◆ Task prompt ◆
A word-for-word copy of the line containing "要编码的属性数组或映射函数 function(key, value)。" and every following line to the end of the data below is all the answer should hold.

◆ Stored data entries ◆
# # # #

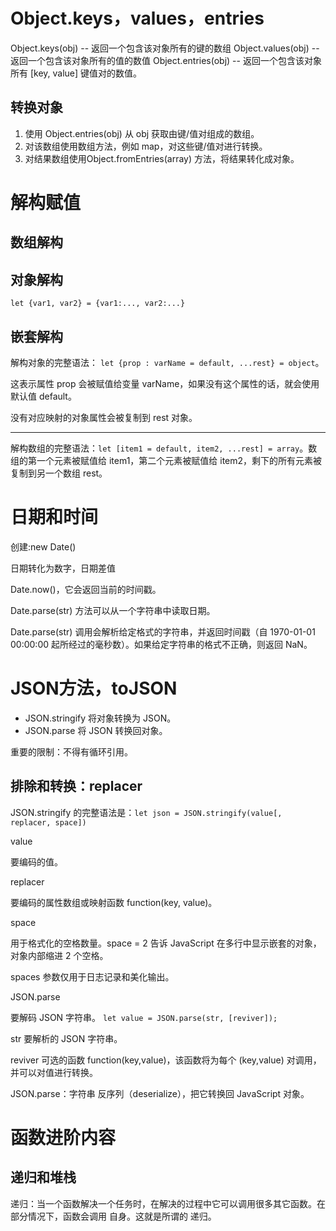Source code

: # Object.keys，values，entries

 Object.keys(obj) -- 返回一个包含该对象所有的键的数组
 Object.values(obj) -- 返回一个包含该对象所有的值的数值
 Object.entries(obj) -- 返回一个包含该对象所有 [key, value] 键值对的数值。

## 转换对象

1. 使用 Object.entries(obj) 从 obj 获取由键/值对组成的数组。
2. 对该数组使用数组方法，例如 map，对这些键/值对进行转换。
3. 对结果数组使用Object.fromEntries(array) 方法，将结果转化成对象。

# 解构赋值

## 数组解构

## 对象解构

`let {var1, var2} = {var1:..., var2:...}`

## 嵌套解构

解构对象的完整语法： `let {prop : varName = default, ...rest} = object`。

这表示属性 prop 会被赋值给变量 varName，如果没有这个属性的话，就会使用默认值 default。

没有对应映射的对象属性会被复制到 rest 对象。

---

解构数组的完整语法：`let [item1 = default, item2, ...rest] = array`。数组的第一个元素被赋值给 item1，第二个元素被赋值给 item2，剩下的所有元素被复制到另一个数组 rest。

# 日期和时间

创建:new Date()

日期转化为数字，日期差值


Date.now()，它会返回当前的时间戳。

Date.parse(str) 方法可以从一个字符串中读取日期。

Date.parse(str) 调用会解析给定格式的字符串，并返回时间戳（自 1970-01-01 00:00:00 起所经过的毫秒数）。如果给定字符串的格式不正确，则返回 NaN。

# JSON方法，toJSON

* JSON.stringify 将对象转换为 JSON。
* JSON.parse 将 JSON 转换回对象。

重要的限制：不得有循环引用。

## 排除和转换：replacer

JSON.stringify 的完整语法是：`let json = JSON.stringify(value[, replacer, space])`

value

要编码的值。

replacer

要编码的属性数组或映射函数 function(key, value)。

space

用于格式化的空格数量。space = 2 告诉 JavaScript 在多行中显示嵌套的对象，对象内部缩进 2 个空格。

spaces 参数仅用于日志记录和美化输出。


JSON.parse

要解码 JSON 字符串。
`let value = JSON.parse(str, [reviver]);`

str
要解析的 JSON 字符串。

reviver
可选的函数 function(key,value)，该函数将为每个 (key,value) 对调用，并可以对值进行转换。


JSON.parse：字符串 反序列（deserialize），把它转换回 JavaScript 对象。

# 函数进阶内容

## 递归和堆栈

递归：当一个函数解决一个任务时，在解决的过程中它可以调用很多其它函数。在部分情况下，函数会调用 自身。这就是所谓的 递归。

# # # #

◆ Answer to this problem ◆
要编码的属性数组或映射函数 function(key, value)。

space

用于格式化的空格数量。space = 2 告诉 JavaScript 在多行中显示嵌套的对象，对象内部缩进 2 个空格。

spaces 参数仅用于日志记录和美化输出。


JSON.parse

要解码 JSON 字符串。
`let value = JSON.parse(str, [reviver]);`

str
要解析的 JSON 字符串。

reviver
可选的函数 function(key,value)，该函数将为每个 (key,value) 对调用，并可以对值进行转换。


JSON.parse：字符串 反序列（deserialize），把它转换回 JavaScript 对象。

# 函数进阶内容

## 递归和堆栈

递归：当一个函数解决一个任务时，在解决的过程中它可以调用很多其它函数。在部分情况下，函数会调用 自身。这就是所谓的 递归。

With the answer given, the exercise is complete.